A solstice is one of the two yearly moments when the Sun reaches its greatest north or south position in the sky.

Twice yearly
Solstices occur around June 20 or 21 and December 21 or 22, depending on the year and time zone.
Sun extreme
At a solstice, the Sun reaches its greatest apparent declination north or south of the celestial equator.
Daylight marker
A solstice brings the longest day in one hemisphere and the shortest day in the other.
At the June solstice, the Northern Hemisphere tilts toward the Sun while the Southern Hemisphere tilts away.View image on Wikimedia Commons

What a solstice is

A solstice is a precise moment when the Sun's apparent path reaches its farthest north or south point in the sky. It happens twice each year because Earth's axis is tilted as the planet orbits the Sun. The word is also used for the calendar date near that moment.

June and December

The June solstice occurs when the Sun is farthest north on the celestial sphere. It is the summer solstice in the Northern Hemisphere and the winter solstice in the Southern Hemisphere. The December solstice reverses the pattern: the Sun is farthest south, giving the Northern Hemisphere winter and the Southern Hemisphere summer.

Why solstices happen

Earth's rotation axis is tilted relative to the plane of its orbit. As Earth travels around the Sun, one hemisphere leans more toward the Sun for part of the year and more away from it six months later. Solstices are the endpoints of that yearly swing in sunlight angle and day length.

Longest and shortest days

Near a summer solstice, daylight lasts longer and the Sun takes a higher path across the sky. Near a winter solstice, daylight is shorter and the Sun stays lower. The exact daylight length depends strongly on latitude: polar regions can have 24-hour daylight or darkness around a solstice.
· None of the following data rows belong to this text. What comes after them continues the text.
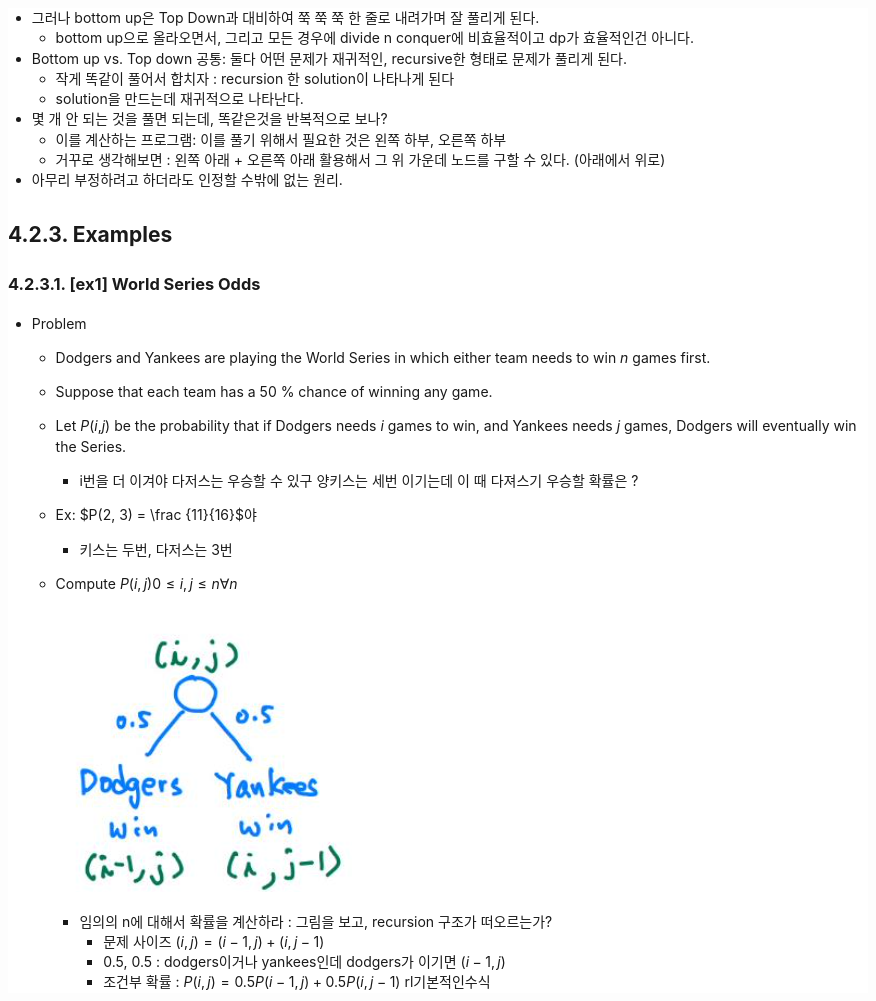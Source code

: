 - 그러나 bottom up은 Top Down과 대비하여 쭉 쭉 쭉 한 줄로 내려가며 잘 풀리게 된다.
	- bottom up으로 올라오면서, 그리고 모든 경우에 divide n conquer에 비효율적이고 dp가 효율적인건 아니다.
- Bottom up vs. Top down 공통: 둘다 어떤 문제가 재귀적인, recursive한 형태로 문제가 풀리게 된다.
	- 작게 똑같이 풀어서 합치자 : recursion 한 solution이 나타나게 된다
	- solution을 만드는데 재귀적으로 나타난다.
- 몇 개 안 되는 것을 풀면 되는데, 똑같은것을 반복적으로 보나?
	- 이를 계산하는 프로그램: 이를 풀기 위해서 필요한 것은 왼쪽 하부, 오른쪽 하부
	- 거꾸로 생각해보면 : 왼쪽 아래 + 오른쪽 아래 활용해서 그 위 가운데 노드를 구할 수 있다. (아래에서 위로)
- 아무리 부정하려고 하더라도 인정할 수밖에 없는 원리.

## 4.2.3. Examples


### 4.2.3.1. [ex1] World Series Odds

- Problem
	- Dodgers and Yankees are playing the World Series in which either team needs to win _n_ games first.
	- Suppose that each team has a $50%$ % chance of winning any game.
	- Let _P_(_i_,_j_) be the probability that if Dodgers needs _i_ games to win, and Yankees needs _j_ games, Dodgers will eventually win the Series.
		- i번을 더 이겨야 다저스는 우승할 수 있구 양키스는 세번 이기는데 이 때 다져스기 우승할 확률은
		?
	- Ex: $P(2, 3) = \frac {11}{16}$야
		- 키스는 두번, 다저스는 3번
	- Compute $P(i,j) 0≤i,j≤n ∀n$

		![2](/assets/img/2022-09-28-[ALG]-4.1.-DP---Concepts.md/2.png)

		- 임의의 n에 대해서 확률을 계산하라 : 그림을 보고, recursion 구조가 떠오르는가?
			- 문제 사이즈 $( i,j) = (i-1,j) + (i, j-1)$
			- 0.5, 0.5 : dodgers이거나 yankees인데 dodgers가 이기면 $(i-1,j)$
			- 조건부 확률 : $P(i,j) = 0.5 P(i-1,j) + 0.5P(i, j-1)$ rl기본적인수식

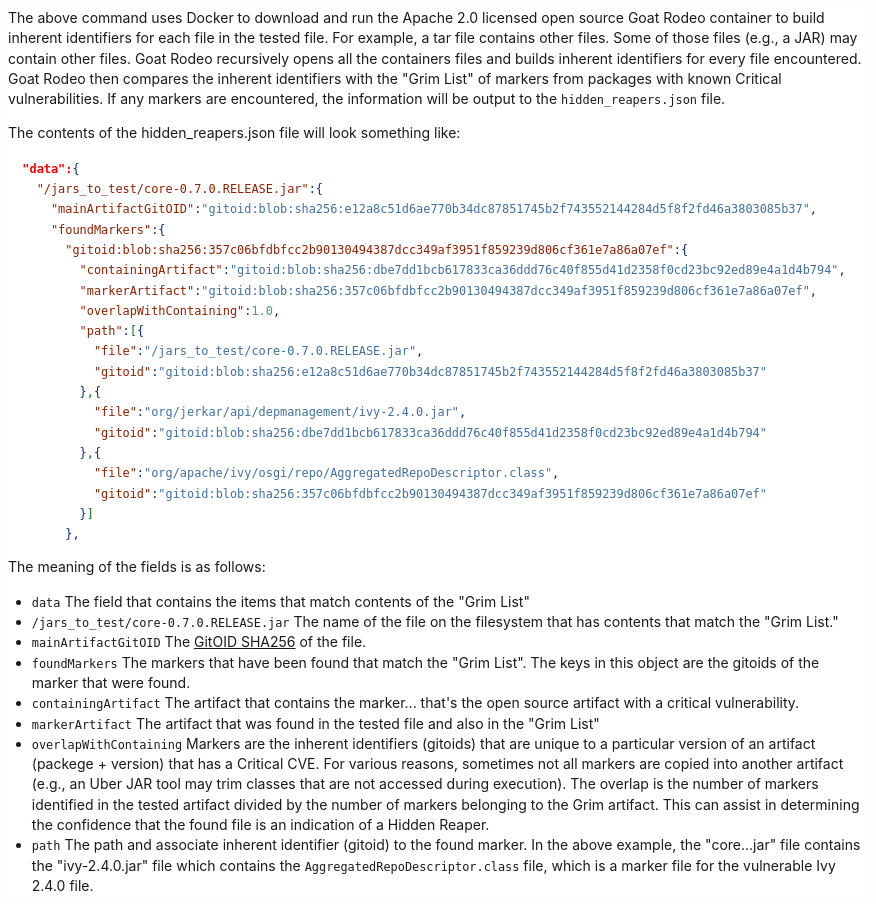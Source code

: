 
The above command uses Docker to download and run the Apache 2.0 licensed open source Goat Rodeo container
to build inherent identifiers for each file in the tested file. For example, a tar file contains other files.
Some of those files (e.g., a JAR) may contain other files. Goat Rodeo recursively opens all the containers
files and builds inherent identifiers for every file encountered. Goat Rodeo then compares the inherent 
identifiers with the "Grim List" of markers from packages with known Critical vulnerabilities. 
If any markers are encountered, the information will be output to the `hidden_reapers.json` file.

The contents of the hidden_reapers.json file will look something like:
```json
  "data":{
    "/jars_to_test/core-0.7.0.RELEASE.jar":{
      "mainArtifactGitOID":"gitoid:blob:sha256:e12a8c51d6ae770b34dc87851745b2f743552144284d5f8f2fd46a3803085b37",
      "foundMarkers":{
        "gitoid:blob:sha256:357c06bfdbfcc2b90130494387dcc349af3951f859239d806cf361e7a86a07ef":{
          "containingArtifact":"gitoid:blob:sha256:dbe7dd1bcb617833ca36ddd76c40f855d41d2358f0cd23bc92ed89e4a1d4b794",
          "markerArtifact":"gitoid:blob:sha256:357c06bfdbfcc2b90130494387dcc349af3951f859239d806cf361e7a86a07ef",
          "overlapWithContaining":1.0,
          "path":[{
            "file":"/jars_to_test/core-0.7.0.RELEASE.jar",
            "gitoid":"gitoid:blob:sha256:e12a8c51d6ae770b34dc87851745b2f743552144284d5f8f2fd46a3803085b37"
          },{
            "file":"org/jerkar/api/depmanagement/ivy-2.4.0.jar",
            "gitoid":"gitoid:blob:sha256:dbe7dd1bcb617833ca36ddd76c40f855d41d2358f0cd23bc92ed89e4a1d4b794"
          },{
            "file":"org/apache/ivy/osgi/repo/AggregatedRepoDescriptor.class",
            "gitoid":"gitoid:blob:sha256:357c06bfdbfcc2b90130494387dcc349af3951f859239d806cf361e7a86a07ef"
          }]
        },
```

The meaning of the fields is as follows:

* `data` The field that contains the items that match contents of the "Grim List"
* `/jars_to_test/core-0.7.0.RELEASE.jar` The name of the file on the filesystem that has contents that match the "Grim List."
* `mainArtifactGitOID` The [GitOID SHA256](https://omnibor.dev/glossary/omnibor/#omnibor-identifier) of the file.
* `foundMarkers` The markers that have been found that match the "Grim List". The keys in this object are the gitoids of the marker that were found.
* `containingArtifact` The artifact that contains the marker... that's the open source artifact with a critical vulnerability.
* `markerArtifact` The artifact that was found in the tested file and also in the "Grim List"
* `overlapWithContaining` Markers are the inherent identifiers (gitoids) that are unique to a particular version of an artifact (packege + version)
   that has a Critical CVE. For various reasons, sometimes not all markers are copied into another artifact (e.g., an Uber JAR tool may trim classes that are not accessed during execution). The overlap is the number of markers identified in the tested artifact divided by the number of markers belonging to the Grim artifact. This can assist in determining the confidence that the found file is an indication of a Hidden Reaper.
* `path` The path and associate inherent identifier (gitoid) to the found marker. In the above example, 
   the "core...jar" file contains the "ivy-2.4.0.jar" file which contains the `AggregatedRepoDescriptor.class` file, which is a marker file for the vulnerable Ivy 2.4.0 file.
The Sun seems to stand still

The name solstice comes from the impression that the Sun's north-south motion pauses before reversing. Around the solstice, the Sun's daily rising and setting positions change only slowly. The pause is apparent rather than literal, but it is noticeable to careful skywatchers.

Solstice and the ecliptic

In celestial-coordinate language, solstices occur where the Sun's position along the ecliptic reaches the greatest angular distance from the celestial equator. The ecliptic is tilted relative to the celestial equator, so the Sun's apparent path can move north and south through the year.

Calendars and culture

Solstices have long mattered to calendars, monuments, festivals, agriculture, and navigation. Sites such as Stonehenge are often discussed because of their alignments with solstice sunrise or sunset. Cultural meanings vary, but the sky event is the same: a seasonal extreme in the Sun's apparent path.

Why it matters

Solstices connect Earth's axial tilt to everyday experience. They explain extreme day lengths, anchor astronomical seasons, help people understand solar paths, and give calendars a visible link to the geometry of Earth and Sun.